Çünkü bu terazi bu sıkleti çekmez. Bu ülkenin güvenliği, o günlüklerde resmedilen ordu ile sağlanamaz. Ortaya çıkan rezalet, tek tek kişilerin eseri değil. Karşımızda sıradağlar gibi kurumsal zaaflar duruyor. Devletin, milletin çıkarları tehdit altında. Bu tehditlerin kaynağında ise Türk Silahlı Kuvvetleri'nin kurumsal zaafları var. Sıralayalım:

Birincisi: Ordunun hiyerarşisini altüst eden Genelkurmay başkanları ile kuvvet komutanları ve diğer yüksek rütbeliler arasındaki görüş ayrılıkları kurumsal bir nitelik taşıyor. En tepedekinin görüşü, sistematik olarak diğerlerinden farklılık gösteriyor. Bu farklılığın kişisel özelliklerden değil, konumlardan kaynaklandığı anlaşılıyor. Emekliliği yaklaşan kuvvet komutanı siyasetin peşinde. Ordunun sorumluluğunu bütünüyle taşıyan Genelkurmay başkanları ise hukukun ve demokrasinin ülke güvenliğine sağladığı katkının farkında. Buyurun size bir kurumsal zaaf.

İkincisi: Yüksek komuta kademesinin makam odaları, siyasî parti genel merkezleri kadar gündelik siyasetin kotarıldığı mekânlara dönüşmüş. Gündelik siyasetle bu kadar meşgul bir ordunun, teknik olarak aslî görevini ifa etmesi imkânsız. Seçim sonuçlarını beğenmeyen bir kuvvet komutanının "Bu seçim sonuçlarına millet iradesi diyemiyorum, bu ümmet iradesi..." lafının üzerine bir de makam kotardığı siyasî tasarruflar ekleniyorsa, ordunun gücü, o ülkeyi kaba gücün egemen olduğu ilkel bir topluma dönüştürür. Askerlere siyaset yasağı getirilmesinin arkasında, güvenlik amacıyla oluşturulan silahlı gücün, yani ordu mensuplarının elindeki silahları, siyasî eğilimleri doğrultusunda kullanmalarını engelleme çabası vardır. Siyasî parti merkezleri gibi iş gören karargâhlar, kendileri de dahil olmak üzere hiçbir şeyi savunamazlar. Öyleyse, karşımızda apaçık duran ve demokrasi ile doku uyuşmazlığına işaret eden kurumsal zaafı gidermek zorundayız.

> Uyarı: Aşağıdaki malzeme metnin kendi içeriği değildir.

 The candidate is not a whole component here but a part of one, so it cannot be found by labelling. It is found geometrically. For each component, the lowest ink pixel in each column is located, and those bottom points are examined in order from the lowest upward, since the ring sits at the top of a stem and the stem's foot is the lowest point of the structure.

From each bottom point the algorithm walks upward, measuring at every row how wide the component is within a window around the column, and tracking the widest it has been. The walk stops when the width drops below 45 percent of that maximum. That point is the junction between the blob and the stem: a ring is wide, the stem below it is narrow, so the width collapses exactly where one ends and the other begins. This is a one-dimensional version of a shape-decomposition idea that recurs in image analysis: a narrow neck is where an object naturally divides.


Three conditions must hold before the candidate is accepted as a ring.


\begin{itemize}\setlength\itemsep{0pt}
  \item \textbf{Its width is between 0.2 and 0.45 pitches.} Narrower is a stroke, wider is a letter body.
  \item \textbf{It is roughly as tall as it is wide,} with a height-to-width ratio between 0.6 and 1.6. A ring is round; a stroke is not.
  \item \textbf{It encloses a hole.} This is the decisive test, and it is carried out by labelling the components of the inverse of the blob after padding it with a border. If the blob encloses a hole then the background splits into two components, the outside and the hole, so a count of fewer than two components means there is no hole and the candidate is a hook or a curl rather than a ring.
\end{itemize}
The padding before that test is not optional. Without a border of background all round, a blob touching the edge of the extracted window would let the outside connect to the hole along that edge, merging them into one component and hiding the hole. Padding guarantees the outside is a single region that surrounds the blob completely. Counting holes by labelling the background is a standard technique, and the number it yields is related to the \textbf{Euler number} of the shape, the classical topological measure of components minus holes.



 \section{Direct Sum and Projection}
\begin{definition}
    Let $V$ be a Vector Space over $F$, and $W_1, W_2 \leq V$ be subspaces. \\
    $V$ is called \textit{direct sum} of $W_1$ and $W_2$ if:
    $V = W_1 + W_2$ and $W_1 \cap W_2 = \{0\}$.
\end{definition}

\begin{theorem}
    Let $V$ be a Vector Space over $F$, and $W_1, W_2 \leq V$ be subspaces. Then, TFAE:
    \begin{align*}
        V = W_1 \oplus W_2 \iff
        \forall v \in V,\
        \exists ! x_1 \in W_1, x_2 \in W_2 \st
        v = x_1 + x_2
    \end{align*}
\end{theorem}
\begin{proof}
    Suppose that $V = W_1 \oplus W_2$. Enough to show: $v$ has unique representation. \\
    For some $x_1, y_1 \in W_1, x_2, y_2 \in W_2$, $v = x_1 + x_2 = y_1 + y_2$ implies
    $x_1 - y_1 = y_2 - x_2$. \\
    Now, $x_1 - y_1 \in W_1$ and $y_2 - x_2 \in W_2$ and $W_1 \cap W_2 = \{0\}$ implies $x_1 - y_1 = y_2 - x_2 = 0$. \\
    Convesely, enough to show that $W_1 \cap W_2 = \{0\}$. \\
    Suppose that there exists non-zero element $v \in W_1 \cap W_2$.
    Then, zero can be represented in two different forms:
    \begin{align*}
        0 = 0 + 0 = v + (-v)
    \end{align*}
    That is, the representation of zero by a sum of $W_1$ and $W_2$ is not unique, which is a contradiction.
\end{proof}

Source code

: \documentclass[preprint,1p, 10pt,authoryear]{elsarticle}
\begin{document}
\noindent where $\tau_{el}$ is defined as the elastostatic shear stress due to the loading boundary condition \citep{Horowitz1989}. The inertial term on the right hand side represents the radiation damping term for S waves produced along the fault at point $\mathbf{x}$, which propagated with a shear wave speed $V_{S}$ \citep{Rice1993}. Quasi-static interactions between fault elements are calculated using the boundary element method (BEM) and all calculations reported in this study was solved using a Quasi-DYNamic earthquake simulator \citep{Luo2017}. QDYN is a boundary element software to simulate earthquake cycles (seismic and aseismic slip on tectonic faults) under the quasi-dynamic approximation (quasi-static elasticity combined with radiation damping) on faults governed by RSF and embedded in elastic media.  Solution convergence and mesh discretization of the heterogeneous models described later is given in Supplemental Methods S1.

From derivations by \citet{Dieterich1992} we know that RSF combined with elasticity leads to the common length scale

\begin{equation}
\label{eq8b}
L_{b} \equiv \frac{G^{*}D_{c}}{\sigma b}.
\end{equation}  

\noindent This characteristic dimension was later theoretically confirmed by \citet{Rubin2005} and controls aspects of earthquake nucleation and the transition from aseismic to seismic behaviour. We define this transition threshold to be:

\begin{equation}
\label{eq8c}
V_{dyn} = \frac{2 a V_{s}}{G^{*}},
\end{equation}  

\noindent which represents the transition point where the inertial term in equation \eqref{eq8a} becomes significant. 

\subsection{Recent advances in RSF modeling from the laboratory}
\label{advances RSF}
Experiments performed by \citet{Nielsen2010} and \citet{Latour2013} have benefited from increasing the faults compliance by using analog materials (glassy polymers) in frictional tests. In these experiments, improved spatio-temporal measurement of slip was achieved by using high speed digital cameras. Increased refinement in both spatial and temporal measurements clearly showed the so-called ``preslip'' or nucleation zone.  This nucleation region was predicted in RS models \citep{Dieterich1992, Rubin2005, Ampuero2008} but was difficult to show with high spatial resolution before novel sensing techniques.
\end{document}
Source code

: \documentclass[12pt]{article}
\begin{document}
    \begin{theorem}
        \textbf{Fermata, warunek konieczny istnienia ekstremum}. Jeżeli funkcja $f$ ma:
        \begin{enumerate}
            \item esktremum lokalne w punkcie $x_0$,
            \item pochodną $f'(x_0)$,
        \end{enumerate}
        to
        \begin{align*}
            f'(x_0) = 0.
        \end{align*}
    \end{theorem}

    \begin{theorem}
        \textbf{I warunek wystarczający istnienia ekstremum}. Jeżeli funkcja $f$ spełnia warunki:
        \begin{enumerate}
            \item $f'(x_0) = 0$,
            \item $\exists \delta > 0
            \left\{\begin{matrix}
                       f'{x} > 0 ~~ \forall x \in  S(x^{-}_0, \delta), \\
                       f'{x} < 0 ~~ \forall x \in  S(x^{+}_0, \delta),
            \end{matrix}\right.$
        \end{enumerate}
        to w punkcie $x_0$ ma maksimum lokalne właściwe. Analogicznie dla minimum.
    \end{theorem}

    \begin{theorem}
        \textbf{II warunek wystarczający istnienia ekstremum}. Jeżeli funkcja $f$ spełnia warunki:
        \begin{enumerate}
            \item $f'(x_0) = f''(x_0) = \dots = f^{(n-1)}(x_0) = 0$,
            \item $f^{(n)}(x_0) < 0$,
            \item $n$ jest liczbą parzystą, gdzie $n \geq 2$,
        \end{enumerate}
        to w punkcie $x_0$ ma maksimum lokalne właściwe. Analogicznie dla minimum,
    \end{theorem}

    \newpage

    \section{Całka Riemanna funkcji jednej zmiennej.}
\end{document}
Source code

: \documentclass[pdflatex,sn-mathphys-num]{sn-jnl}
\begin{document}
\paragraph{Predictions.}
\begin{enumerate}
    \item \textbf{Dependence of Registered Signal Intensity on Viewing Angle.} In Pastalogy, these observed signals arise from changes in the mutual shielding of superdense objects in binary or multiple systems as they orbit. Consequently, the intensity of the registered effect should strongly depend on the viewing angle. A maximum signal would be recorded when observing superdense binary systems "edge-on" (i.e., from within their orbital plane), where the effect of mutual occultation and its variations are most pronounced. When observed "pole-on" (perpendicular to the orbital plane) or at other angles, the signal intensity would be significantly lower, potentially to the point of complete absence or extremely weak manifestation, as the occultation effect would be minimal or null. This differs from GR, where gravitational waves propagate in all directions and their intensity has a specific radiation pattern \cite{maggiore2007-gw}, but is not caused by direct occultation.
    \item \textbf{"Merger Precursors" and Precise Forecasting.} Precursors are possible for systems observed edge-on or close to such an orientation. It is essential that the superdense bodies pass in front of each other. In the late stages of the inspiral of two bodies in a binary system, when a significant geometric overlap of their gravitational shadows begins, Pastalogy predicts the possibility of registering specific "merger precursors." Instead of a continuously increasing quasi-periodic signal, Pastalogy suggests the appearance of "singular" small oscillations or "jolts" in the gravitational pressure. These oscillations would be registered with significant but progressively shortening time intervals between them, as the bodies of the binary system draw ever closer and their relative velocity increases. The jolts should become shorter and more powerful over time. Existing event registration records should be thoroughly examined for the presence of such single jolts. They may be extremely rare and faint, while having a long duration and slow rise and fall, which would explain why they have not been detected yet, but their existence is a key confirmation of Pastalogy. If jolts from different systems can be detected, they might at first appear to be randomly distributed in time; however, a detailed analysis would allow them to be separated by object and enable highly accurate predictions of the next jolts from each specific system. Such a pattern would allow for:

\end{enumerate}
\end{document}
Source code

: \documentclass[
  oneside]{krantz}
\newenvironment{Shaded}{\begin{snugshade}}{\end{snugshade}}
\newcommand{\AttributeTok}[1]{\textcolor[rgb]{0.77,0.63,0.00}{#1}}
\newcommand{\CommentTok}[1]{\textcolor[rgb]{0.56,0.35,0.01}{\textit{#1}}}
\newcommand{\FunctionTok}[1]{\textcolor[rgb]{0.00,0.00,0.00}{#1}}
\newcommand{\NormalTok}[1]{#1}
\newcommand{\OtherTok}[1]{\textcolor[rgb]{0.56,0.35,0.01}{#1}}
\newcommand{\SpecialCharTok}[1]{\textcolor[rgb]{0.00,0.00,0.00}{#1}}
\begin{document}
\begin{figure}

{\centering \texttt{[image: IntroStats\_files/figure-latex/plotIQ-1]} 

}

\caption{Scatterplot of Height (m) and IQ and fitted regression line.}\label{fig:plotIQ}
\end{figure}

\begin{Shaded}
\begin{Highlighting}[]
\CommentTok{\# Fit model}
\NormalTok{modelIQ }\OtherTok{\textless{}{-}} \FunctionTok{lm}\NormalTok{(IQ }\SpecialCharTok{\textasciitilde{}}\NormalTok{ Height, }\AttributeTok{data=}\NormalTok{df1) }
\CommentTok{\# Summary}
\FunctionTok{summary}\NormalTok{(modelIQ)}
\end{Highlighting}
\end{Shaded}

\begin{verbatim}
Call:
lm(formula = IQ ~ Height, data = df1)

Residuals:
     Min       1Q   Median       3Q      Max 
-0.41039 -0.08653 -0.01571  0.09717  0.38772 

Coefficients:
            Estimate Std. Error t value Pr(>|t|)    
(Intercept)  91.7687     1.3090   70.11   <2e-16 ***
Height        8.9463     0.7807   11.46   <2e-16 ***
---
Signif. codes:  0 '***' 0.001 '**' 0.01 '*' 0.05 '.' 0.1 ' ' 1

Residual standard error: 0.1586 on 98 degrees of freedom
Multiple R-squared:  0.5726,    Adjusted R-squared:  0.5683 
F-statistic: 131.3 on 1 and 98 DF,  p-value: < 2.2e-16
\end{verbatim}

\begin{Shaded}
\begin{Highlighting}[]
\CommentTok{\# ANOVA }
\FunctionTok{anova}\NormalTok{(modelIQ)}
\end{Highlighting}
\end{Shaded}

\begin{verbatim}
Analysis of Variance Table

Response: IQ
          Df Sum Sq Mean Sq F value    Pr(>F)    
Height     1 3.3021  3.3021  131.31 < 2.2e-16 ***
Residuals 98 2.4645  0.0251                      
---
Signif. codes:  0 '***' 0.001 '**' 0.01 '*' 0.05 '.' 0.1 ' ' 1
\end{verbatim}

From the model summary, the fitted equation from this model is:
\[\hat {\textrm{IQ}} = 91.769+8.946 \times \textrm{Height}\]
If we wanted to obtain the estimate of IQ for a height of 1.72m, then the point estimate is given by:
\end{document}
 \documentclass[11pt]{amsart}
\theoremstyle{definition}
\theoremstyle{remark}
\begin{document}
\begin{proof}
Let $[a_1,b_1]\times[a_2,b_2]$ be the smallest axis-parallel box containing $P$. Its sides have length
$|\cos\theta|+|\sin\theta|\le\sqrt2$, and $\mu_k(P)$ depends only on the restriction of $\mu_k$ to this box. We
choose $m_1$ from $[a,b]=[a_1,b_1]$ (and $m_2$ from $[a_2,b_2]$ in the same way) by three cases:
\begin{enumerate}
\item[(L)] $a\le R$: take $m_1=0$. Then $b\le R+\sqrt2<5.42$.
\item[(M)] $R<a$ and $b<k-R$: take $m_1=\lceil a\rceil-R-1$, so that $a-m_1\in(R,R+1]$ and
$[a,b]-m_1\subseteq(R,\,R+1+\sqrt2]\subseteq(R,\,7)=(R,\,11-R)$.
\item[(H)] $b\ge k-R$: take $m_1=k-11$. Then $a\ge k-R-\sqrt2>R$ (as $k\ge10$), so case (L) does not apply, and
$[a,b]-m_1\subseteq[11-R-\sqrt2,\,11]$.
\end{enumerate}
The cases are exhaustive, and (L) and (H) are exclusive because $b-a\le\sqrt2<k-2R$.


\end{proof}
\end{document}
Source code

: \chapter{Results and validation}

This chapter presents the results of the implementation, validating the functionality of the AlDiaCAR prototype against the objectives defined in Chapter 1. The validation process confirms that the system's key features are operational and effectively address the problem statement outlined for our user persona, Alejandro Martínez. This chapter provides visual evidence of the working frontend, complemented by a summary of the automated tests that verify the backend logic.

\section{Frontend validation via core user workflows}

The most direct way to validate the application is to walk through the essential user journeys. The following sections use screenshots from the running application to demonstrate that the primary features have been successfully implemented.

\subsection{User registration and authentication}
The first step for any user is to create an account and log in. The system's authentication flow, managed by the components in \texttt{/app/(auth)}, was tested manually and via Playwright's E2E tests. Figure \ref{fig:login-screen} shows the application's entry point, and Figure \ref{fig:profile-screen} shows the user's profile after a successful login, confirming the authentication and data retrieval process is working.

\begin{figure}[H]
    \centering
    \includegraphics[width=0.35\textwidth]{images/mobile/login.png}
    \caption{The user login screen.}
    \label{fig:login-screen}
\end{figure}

Üçüncüsü: Bir siyasî parti kadar gündelik siyasete dalan bir ordu ile o ülkenin çıkarları korunamaz. Halka hesap veren demokratik iktidarlar, millî davalarda askerî yönetimlere göre daha dikkatli ve sorumludur. Sadece silaha dayanan askerî yönetimler, uluslararası alanda destek bulmak için millî çıkarları peşkeş çekerler. 12 Eylül yönetiminin kabul ettiği meşhur Rogers Planı, buna örnektir. Balbay'ın günlüklerinde insanı dehşete düşüren bir ayrıntı var. Kuvvet komutanı, hükümetin zor duruma düşmesi için "Kıbrıs'ın altında kalması"ndan bahsediyor. "Hükümetin Kıbrıs'ın altında kalması", Türkiye'nin bu millî davada "büyük bir kayba uğraması" anlamına geliyor. Şerefli askerlerin bu söz üzerine, şapkalarını önlerine koyup derin derin düşünmeleri lâzım. Artık, Halaskâr Zabitan subaylarının Balkan Savaşları sırasında söyledikleri "Edirne'yi Enver geri alacaksa, bırakalım Bulgarlarda kalsın" sözünden yola çıkarak, askerin siyasetle uğraşmasının nelere mal olacağını anlatmak yerine, bu günlükleri Harp Okulu öğrencilerine okutmak yeterli. Belki böylelikle yeni bir kurumsal anlayış gelişebilir.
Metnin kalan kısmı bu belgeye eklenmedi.